◆ **Exercise directions**
Look for the string "interface" in the material below. Copy every line where you find it.

◆ **Records for the task**
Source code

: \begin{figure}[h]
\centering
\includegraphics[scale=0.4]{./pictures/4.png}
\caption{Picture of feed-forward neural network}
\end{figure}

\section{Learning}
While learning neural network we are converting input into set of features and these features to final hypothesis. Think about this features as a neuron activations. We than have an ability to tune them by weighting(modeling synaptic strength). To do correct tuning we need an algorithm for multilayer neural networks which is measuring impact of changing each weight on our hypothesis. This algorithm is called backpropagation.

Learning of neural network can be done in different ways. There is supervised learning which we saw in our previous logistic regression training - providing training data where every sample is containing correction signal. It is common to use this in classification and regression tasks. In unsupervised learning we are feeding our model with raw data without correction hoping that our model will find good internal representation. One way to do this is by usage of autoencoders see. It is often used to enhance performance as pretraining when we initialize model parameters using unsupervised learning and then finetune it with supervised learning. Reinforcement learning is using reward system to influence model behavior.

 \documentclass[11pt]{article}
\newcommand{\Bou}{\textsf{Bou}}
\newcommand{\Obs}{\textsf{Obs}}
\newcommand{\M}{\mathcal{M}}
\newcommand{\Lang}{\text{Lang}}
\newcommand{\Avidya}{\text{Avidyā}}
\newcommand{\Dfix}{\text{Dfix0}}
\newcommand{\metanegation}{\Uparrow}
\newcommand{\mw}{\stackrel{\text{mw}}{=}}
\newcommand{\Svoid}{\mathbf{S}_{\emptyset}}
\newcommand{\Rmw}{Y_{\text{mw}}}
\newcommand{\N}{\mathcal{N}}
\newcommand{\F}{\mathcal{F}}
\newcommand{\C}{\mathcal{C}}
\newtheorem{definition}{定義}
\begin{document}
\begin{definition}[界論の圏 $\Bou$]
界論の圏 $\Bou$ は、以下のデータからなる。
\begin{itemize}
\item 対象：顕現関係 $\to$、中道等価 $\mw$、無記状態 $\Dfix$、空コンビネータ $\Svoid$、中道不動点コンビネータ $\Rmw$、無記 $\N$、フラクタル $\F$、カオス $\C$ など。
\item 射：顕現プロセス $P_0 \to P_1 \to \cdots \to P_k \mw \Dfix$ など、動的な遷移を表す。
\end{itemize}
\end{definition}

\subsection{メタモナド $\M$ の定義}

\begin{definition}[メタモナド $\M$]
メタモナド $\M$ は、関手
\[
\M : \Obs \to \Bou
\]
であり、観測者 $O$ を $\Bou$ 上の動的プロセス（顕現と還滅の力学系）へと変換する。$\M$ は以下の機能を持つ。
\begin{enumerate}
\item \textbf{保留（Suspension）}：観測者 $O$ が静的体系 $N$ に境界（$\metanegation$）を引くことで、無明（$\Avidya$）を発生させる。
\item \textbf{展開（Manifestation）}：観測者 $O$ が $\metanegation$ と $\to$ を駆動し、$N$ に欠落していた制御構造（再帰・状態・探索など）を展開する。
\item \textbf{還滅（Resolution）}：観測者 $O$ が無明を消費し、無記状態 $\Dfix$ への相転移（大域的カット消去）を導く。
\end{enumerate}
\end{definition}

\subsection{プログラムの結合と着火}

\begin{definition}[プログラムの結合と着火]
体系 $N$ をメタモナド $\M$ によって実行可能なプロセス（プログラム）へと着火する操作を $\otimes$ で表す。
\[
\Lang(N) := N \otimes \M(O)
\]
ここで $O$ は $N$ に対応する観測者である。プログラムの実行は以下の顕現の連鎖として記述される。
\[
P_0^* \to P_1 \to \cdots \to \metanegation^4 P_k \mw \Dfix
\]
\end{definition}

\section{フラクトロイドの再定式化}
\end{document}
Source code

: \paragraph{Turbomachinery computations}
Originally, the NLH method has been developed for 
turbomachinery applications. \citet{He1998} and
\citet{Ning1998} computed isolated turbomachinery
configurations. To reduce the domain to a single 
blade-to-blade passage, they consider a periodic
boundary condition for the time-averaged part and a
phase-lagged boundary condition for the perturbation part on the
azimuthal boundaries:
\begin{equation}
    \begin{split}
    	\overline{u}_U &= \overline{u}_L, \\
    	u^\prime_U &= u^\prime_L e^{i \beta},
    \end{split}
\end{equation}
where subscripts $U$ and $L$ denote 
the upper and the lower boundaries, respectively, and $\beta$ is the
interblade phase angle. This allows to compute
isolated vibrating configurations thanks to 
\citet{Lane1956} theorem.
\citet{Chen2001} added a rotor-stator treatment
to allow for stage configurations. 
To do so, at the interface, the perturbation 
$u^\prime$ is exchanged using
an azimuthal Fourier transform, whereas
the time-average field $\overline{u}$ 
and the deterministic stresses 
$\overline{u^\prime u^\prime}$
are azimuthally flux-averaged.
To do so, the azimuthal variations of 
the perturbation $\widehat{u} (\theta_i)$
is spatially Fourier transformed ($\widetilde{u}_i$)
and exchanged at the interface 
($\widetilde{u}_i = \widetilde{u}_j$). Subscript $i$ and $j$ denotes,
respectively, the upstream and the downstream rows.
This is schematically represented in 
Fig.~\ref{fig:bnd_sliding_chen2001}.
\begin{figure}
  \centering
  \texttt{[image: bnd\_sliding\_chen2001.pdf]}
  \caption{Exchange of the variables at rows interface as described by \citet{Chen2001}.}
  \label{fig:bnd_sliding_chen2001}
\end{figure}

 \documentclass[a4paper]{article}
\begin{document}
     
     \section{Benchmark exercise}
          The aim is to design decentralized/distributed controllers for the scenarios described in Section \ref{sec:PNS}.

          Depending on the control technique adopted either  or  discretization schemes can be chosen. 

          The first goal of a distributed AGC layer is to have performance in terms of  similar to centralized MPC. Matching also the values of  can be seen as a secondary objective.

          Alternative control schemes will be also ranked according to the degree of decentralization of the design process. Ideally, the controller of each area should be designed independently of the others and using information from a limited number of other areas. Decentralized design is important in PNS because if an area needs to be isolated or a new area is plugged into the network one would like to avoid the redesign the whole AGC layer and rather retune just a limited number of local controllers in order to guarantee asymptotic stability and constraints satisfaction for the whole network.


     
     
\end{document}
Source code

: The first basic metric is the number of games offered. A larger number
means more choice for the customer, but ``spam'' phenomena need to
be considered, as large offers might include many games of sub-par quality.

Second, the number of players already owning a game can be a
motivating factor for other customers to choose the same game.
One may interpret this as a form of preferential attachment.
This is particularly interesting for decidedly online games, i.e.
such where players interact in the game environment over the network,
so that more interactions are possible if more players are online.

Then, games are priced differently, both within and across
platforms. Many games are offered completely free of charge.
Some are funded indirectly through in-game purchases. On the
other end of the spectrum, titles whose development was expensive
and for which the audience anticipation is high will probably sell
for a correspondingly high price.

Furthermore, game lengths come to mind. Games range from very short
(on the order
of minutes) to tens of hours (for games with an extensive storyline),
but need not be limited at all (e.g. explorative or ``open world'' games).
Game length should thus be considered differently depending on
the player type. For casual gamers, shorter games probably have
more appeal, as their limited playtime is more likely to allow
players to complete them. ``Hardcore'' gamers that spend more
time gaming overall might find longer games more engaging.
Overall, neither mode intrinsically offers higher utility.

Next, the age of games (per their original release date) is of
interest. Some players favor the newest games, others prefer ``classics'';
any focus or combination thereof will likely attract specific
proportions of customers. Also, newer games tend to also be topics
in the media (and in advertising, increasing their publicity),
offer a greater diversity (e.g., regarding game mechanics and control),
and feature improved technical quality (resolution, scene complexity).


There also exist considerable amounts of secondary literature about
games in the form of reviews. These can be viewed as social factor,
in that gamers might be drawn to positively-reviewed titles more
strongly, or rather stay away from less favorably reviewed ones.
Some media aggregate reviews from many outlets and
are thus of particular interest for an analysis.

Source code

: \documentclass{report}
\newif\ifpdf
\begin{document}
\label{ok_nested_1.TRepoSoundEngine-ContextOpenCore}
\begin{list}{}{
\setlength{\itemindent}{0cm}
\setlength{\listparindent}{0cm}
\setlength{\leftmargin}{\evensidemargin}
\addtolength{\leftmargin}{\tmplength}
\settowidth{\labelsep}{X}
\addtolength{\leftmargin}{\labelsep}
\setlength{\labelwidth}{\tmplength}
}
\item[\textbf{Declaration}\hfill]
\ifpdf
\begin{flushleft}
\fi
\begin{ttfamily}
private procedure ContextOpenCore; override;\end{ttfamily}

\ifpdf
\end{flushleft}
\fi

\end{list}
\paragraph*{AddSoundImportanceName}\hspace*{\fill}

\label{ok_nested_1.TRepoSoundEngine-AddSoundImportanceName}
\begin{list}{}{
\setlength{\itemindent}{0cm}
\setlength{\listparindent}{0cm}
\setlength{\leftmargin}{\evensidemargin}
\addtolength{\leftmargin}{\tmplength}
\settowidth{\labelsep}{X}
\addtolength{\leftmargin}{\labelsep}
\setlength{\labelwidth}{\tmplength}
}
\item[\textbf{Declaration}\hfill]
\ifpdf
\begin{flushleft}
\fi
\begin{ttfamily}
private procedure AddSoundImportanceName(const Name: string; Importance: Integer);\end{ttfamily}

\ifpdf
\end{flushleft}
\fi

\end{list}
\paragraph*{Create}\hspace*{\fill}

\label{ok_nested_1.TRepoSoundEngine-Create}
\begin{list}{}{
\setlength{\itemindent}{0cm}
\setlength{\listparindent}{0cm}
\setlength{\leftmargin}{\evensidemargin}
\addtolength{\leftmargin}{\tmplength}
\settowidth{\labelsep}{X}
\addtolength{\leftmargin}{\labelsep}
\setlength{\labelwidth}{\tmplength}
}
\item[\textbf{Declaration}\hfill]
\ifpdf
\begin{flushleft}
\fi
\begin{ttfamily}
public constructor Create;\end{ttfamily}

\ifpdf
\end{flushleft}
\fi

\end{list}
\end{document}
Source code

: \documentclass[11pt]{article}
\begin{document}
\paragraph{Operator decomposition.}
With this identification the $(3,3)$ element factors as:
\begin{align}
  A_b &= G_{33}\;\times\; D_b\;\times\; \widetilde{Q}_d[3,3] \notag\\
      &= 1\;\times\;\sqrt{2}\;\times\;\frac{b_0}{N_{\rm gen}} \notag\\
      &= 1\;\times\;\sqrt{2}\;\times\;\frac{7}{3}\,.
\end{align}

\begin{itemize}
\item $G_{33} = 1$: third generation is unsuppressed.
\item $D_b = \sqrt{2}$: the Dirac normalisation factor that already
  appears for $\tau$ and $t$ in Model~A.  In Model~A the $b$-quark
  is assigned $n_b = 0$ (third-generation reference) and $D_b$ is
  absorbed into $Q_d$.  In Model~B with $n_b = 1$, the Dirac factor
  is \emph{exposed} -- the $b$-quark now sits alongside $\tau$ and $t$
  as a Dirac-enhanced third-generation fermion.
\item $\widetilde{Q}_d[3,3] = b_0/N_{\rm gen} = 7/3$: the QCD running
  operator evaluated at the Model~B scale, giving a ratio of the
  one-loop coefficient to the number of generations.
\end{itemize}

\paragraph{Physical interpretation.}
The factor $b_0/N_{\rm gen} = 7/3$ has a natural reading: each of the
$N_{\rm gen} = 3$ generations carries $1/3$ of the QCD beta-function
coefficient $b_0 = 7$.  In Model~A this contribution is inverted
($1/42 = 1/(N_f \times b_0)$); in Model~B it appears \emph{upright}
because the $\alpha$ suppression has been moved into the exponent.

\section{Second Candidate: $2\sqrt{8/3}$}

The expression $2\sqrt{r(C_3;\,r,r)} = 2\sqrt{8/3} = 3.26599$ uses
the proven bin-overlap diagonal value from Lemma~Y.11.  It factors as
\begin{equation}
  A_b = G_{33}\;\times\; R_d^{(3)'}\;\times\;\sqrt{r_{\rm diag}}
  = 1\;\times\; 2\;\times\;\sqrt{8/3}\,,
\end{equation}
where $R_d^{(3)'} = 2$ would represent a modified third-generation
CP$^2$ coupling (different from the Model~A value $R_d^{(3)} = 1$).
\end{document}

◆ **Answer area**
To do so, at the interface, the perturbation 
and exchanged at the interface 
  \caption{Exchange of the variables at rows interface as described by \citet{Chen2001}.}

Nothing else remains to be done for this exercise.